## What is expected
I need each line of the entries below that includes the string "Tailwind".

[Data excerpts]
-- Opening Marker --

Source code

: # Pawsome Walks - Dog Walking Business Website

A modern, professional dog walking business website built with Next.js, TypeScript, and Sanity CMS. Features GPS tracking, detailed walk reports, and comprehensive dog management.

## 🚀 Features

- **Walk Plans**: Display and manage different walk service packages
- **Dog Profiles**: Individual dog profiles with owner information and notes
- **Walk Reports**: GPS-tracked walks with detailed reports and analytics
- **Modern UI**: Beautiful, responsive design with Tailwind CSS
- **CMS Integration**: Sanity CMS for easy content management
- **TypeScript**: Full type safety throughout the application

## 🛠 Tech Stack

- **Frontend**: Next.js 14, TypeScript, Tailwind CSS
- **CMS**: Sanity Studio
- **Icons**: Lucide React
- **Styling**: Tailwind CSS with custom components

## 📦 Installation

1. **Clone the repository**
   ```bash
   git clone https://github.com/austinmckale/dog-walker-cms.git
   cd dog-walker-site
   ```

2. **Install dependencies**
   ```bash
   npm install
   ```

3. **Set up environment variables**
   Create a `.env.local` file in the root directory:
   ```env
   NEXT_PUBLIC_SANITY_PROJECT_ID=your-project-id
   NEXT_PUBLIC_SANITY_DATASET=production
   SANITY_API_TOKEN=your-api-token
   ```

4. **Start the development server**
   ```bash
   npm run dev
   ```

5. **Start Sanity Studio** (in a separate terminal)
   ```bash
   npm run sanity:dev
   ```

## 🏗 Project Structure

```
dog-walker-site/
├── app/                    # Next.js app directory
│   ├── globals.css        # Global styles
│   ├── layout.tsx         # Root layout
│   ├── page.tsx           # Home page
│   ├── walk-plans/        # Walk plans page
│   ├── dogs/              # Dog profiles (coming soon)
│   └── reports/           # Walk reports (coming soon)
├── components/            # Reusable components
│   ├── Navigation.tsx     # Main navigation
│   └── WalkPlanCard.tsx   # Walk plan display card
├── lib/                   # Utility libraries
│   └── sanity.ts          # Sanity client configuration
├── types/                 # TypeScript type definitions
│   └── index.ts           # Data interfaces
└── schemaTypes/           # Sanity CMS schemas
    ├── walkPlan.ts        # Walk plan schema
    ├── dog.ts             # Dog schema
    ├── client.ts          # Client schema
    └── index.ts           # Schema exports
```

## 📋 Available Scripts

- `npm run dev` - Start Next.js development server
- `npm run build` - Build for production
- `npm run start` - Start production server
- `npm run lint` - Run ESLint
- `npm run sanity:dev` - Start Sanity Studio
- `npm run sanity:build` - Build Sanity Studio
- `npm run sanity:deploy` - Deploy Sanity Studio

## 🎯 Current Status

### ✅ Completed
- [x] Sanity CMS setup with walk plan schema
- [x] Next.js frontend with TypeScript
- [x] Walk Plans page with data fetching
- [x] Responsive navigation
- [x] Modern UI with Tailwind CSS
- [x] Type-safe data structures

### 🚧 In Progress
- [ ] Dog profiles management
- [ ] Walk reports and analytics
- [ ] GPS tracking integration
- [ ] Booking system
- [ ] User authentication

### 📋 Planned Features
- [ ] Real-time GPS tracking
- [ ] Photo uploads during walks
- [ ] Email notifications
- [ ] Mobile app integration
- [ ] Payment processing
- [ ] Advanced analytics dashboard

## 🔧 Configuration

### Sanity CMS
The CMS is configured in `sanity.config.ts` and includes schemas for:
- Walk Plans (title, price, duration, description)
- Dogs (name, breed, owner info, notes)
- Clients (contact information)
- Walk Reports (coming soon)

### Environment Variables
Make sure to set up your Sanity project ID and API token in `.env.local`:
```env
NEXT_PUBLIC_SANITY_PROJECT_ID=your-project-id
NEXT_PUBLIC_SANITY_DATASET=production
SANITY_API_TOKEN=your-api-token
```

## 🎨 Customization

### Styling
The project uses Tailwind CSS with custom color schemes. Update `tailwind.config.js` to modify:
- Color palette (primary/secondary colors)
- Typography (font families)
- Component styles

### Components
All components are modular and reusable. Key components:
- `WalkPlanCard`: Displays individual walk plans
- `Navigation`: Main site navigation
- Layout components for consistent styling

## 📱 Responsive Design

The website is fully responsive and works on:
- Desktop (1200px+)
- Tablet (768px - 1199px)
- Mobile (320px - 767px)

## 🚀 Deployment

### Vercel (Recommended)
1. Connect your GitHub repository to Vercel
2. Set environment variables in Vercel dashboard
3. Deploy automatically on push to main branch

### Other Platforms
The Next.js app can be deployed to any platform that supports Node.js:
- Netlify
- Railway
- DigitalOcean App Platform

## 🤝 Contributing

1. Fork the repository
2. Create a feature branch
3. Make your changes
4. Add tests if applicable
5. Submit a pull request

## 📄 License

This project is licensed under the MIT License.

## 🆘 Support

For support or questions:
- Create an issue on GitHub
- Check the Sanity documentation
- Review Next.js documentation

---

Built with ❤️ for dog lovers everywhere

-- Closing Marker --

## The answer
- **Modern UI**: Beautiful, responsive design with Tailwind CSS
- **Frontend**: Next.js 14, TypeScript, Tailwind CSS
- **Styling**: Tailwind CSS with custom components
- [x] Modern UI with Tailwind CSS
The project uses Tailwind CSS with custom color schemes. Update `tailwind.config.js` to modify:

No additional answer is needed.